Procol Harum were an English progressive rock band from Southend-on-Sea. Formed in April 1967, the group originally consisted of vocalist and pianist Gary Brooker, guitarist Ray Royer, bassist David Knights, keyboardist Matthew Fisher, drummer Bobby Harrison and lyricist Keith Reid. The band went through a number of lineup changes over the next ten years, before disbanding in 1977. They reformed in 1991 and remained active until Brooker’s death in early 2022. The final lineup of Procol Harum consisted of Brooker, guitarist Geoff Whitehorn (from 1991), bassist Matt Pegg (from 1993), keyboardist Josh Phillips (in 1993, and from 2004) and drummer Geoff Dunn (from 2006).

History

1967–1977
Procol Harum were formed in April 1967 by former Paramounts pianist and vocalist Gary Brooker and his songwriting partner Keith Reid, who enlisted Ray Royer, David Knights, Matthew Fisher and Bobby Harrison for the group's initial incarnation. For the recording of the band's debut single "A Whiter Shade of Pale", producer Denny Cordell brought in session drummer Bill Eyden in place of Harrison. Shortly after the single was released, Royer and Harrison left Procol Harum to form Freedom, with Brooker's former Paramounts bandmates Robin Trower and Barrie "B. J." Wilson taking their respective positions. The new lineup released Procol Harum, Shine On Brightly and A Salty Dog, before Fisher and Knights left in late 1969. They were replaced by another former Paramounts member, Chris Copping.

As a four-piece, Procol Harum released Home and Broken Barricades, before Trower left in July 1971 to pursue a solo career. He was replaced by Dave Ball, while Alan Cartwright (a former bandmate of Wilson's in Freddie Mack's band) took over bass from Copping, who remained on organ. This lineup's only release was Live: In Concert with the Edmonton Symphony Orchestra, as Ball left in September 1972 during sessions for their next studio album and was replaced by Mick Grabham. Grand Hotel, Exotic Birds and Fruit and Procol's Ninth followed over the next three years, before Cartwright left in June 1976; Copping subsequently reverted to bass, as Peter Solley joined as the band's new organ player. The new lineup debuted on Something Magic, the band's last studio album for 14 years.

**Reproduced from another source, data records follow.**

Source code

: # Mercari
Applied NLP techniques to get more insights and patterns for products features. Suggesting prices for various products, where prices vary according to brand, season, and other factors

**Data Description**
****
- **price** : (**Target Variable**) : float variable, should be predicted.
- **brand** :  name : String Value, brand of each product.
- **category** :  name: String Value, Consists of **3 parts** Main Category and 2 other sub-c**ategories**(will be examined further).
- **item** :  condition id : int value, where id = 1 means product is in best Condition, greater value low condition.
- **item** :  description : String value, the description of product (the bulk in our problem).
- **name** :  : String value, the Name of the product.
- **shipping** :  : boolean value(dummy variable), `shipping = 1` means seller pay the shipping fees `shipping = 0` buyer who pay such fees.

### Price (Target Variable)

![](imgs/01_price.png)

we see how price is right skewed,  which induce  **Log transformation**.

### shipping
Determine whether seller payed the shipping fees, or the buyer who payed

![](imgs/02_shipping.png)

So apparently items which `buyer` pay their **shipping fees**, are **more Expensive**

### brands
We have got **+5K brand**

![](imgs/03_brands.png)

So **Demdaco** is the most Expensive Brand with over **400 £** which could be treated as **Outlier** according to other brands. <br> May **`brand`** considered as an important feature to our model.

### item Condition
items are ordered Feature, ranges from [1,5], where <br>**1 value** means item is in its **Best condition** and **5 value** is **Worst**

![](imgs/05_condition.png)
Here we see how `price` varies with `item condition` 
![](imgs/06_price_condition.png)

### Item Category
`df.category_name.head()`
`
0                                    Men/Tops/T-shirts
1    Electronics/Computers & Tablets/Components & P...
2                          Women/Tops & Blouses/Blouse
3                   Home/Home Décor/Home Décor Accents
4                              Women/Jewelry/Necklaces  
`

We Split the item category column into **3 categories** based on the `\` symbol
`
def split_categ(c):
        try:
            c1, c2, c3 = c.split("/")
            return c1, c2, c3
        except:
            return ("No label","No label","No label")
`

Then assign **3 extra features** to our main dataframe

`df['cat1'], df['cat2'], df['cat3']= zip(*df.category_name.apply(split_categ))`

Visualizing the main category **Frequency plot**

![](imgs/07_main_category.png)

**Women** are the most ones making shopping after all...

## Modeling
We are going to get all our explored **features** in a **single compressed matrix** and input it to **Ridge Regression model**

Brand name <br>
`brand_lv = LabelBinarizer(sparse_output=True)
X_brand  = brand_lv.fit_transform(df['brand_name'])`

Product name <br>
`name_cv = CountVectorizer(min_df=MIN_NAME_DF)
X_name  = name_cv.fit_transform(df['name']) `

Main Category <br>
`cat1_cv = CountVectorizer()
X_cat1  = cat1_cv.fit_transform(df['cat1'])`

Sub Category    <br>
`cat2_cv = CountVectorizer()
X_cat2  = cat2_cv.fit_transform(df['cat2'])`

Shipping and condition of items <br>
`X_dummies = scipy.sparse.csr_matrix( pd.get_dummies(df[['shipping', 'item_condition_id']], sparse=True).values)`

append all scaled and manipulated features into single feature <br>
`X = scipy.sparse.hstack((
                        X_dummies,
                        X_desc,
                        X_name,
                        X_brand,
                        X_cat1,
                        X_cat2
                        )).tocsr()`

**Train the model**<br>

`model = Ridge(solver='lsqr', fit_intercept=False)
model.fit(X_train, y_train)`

In April 1977, during the promotional tour for Something Magic, Copping joined Frankie Miller's band and was replaced in Procol Harum by Elton John's former bassist Dee Murray. The tour ended in May, and the following month Grabham announced that he had left the band, claiming that he had been "generally dissatisfied with my role ... for some months". The band played one final show in October when "A Whiter Shade of Pale" co-won the Single of the Year award at the 1977 Brit Awards, with Brooker, Wilson and returning members Cartwright and Copping joined by guitarist Tim Renwick.

1991–2006

In 1991, Brooker reformed Procol Harum with guitarist Robin Trower and organist Matthew Fisher, plus new members Dave Bronze on bass and Mark Brzezicki on drums. It was originally planned that B. J. Wilson would return on drums, however he died in 1990 after three years in a persistent vegetative state following a drug overdose. Trower left again after recording The Prodigal Stranger, with Tim Renwick returning for the subsequent tour. Renwick was replaced later in the year by Geoff Whitehorn. After a tour which spawned One More Time: Live in Utrecht 1992, Fisher briefly stepped away from the band to focus on studying for a degree, with Don Snow temporarily taking over for a summer tour. Laurence Cottle substituted for Bronze, who was performing with the Hamsters, at a show in August.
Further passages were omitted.